A sum amounts to Rs. 9,680 in 2 years and Rs. 10,648 in 3 years at a certain rate per annum, interest compounded yearly. The same sum will amount to how much after \(3\frac{3}{4}\) years at double the rate of interest (nearest to a whole number)? 

Given:

Amount after 2 years (A₂) = ₹9,680

Amount after 3 years (A₃) = ₹10,648

Time (t₂) = 2 years

Time (t₃) = 3 years

Time for calculation = 3(3/4) years = 3.75 years

Formula used:

A = P(1 + r/100)^t

Calculations:

From the given data:

A₃/A₂ = (1 + r/100)³ / (1 + r/100)²

⇒ ₹10,648/₹9,680 = (1 + r/100)

⇒ 1.1 = (1 + r/100)

⇒ r = 10%

A₂ = P\((1+\frac{r}{100})^2\)

9680 = P\((1+\frac{10}{100})^2\)

9680 = P\((1.1)^2\)

9680 = P × 1.21

⇒ P = \(\frac{9680}{1.21}\)

⇒ P = ₹8,000

New rate (r') = 2 × original rate = 2 × 10% = 20%

New time (t') = \(3\frac{3}{4}\) years = 3 years + \(\frac{3}{4}\) year

First, calculate the amount after 3 full years with the new rate:

Amount after 3 years = P\((1+\frac{r'}{100})^3\)
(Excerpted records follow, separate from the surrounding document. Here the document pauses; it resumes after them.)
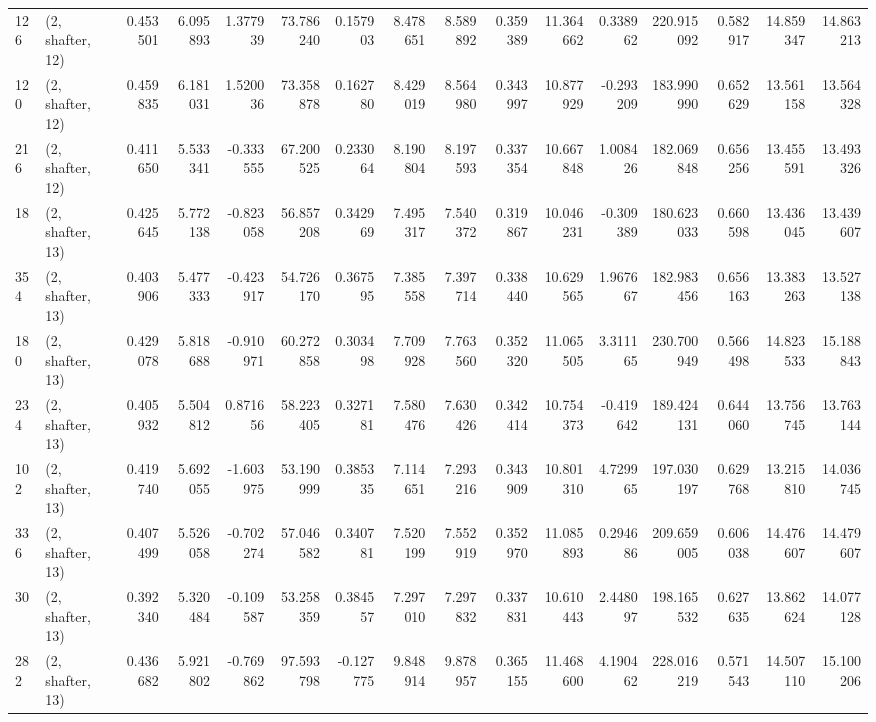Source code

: \begin{tabular}{llrrrrrrrrrrrrrr}
126 &  (2, shafter, 12) &   0.453501 &   6.095893 &   1.377939 &    73.786240 &   0.157903 &   8.478651 &   8.589892 &  0.359389 &  11.364662 &   0.338962 &   220.915092 &  0.582917 &  14.859347 &  14.863213 \\
120 &  (2, shafter, 12) &   0.459835 &   6.181031 &   1.520036 &    73.358878 &   0.162780 &   8.429019 &   8.564980 &  0.343997 &  10.877929 &  -0.293209 &   183.990990 &  0.652629 &  13.561158 &  13.564328 \\
216 &  (2, shafter, 12) &   0.411650 &   5.533341 &  -0.333555 &    67.200525 &   0.233064 &   8.190804 &   8.197593 &  0.337354 &  10.667848 &   1.008426 &   182.069848 &  0.656256 &  13.455591 &  13.493326 \\
18  &  (2, shafter, 13) &   0.425645 &   5.772138 &  -0.823058 &    56.857208 &   0.342969 &   7.495317 &   7.540372 &  0.319867 &  10.046231 &  -0.309389 &   180.623033 &  0.660598 &  13.436045 &  13.439607 \\
354 &  (2, shafter, 13) &   0.403906 &   5.477333 &  -0.423917 &    54.726170 &   0.367595 &   7.385558 &   7.397714 &  0.338440 &  10.629565 &   1.967667 &   182.983456 &  0.656163 &  13.383263 &  13.527138 \\
180 &  (2, shafter, 13) &   0.429078 &   5.818688 &  -0.910971 &    60.272858 &   0.303498 &   7.709928 &   7.763560 &  0.352320 &  11.065505 &   3.311165 &   230.700949 &  0.566498 &  14.823533 &  15.188843 \\
234 &  (2, shafter, 13) &   0.405932 &   5.504812 &   0.871656 &    58.223405 &   0.327181 &   7.580476 &   7.630426 &  0.342414 &  10.754373 &  -0.419642 &   189.424131 &  0.644060 &  13.756745 &  13.763144 \\
102 &  (2, shafter, 13) &   0.419740 &   5.692055 &  -1.603975 &    53.190999 &   0.385335 &   7.114651 &   7.293216 &  0.343909 &  10.801310 &   4.729965 &   197.030197 &  0.629768 &  13.215810 &  14.036745 \\
336 &  (2, shafter, 13) &   0.407499 &   5.526058 &  -0.702274 &    57.046582 &   0.340781 &   7.520199 &   7.552919 &  0.352970 &  11.085893 &   0.294686 &   209.659005 &  0.606038 &  14.476607 &  14.479607 \\
30  &  (2, shafter, 13) &   0.392340 &   5.320484 &  -0.109587 &    53.258359 &   0.384557 &   7.297010 &   7.297832 &  0.337831 &  10.610443 &   2.448097 &   198.165532 &  0.627635 &  13.862624 &  14.077128 \\
282 &  (2, shafter, 13) &   0.436682 &   5.921802 &  -0.769862 &    97.593798 &  -0.127775 &   9.848914 &   9.878957 &  0.365155 &  11.468600 &   4.190462 &   228.016219 &  0.571543 &  14.507110 &  15.100206 \\

\end{tabular}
⇒ Amount after 3 years = 8000\((1+\frac{20}{100})^3\)

⇒ Amount after 3 years = 8000\((1.2)^3\)

⇒ Amount after 3 years = 8000 × 1.728

⇒ Amount after 3 years = ₹13,824

Now, The simple interest for the remaining \(\frac{3}{4}\) year on this amount:

Interest for fractional year = \(13824 \times \frac{20}{100} \times \frac{3}{4}\)

⇒ Interest for fractional year = \(13824 \times 0.20 \times 0.75\)

⇒ Interest for fractional year = 13824 × 0.15

⇒ Interest for fractional year = ₹2073.6

Final Amount = Amount after 3 years + Interest for fractional year

⇒ Final Amount = ₹13,824 + ₹2073.6

⇒ Final Amount = ₹15,897.6

⇒ Final Amount ≈ ₹15,898

∴ The same sum will amount to ₹15,898 (nearest to a whole number) after \(3\frac{3}{4}\) years at double the rate of interest.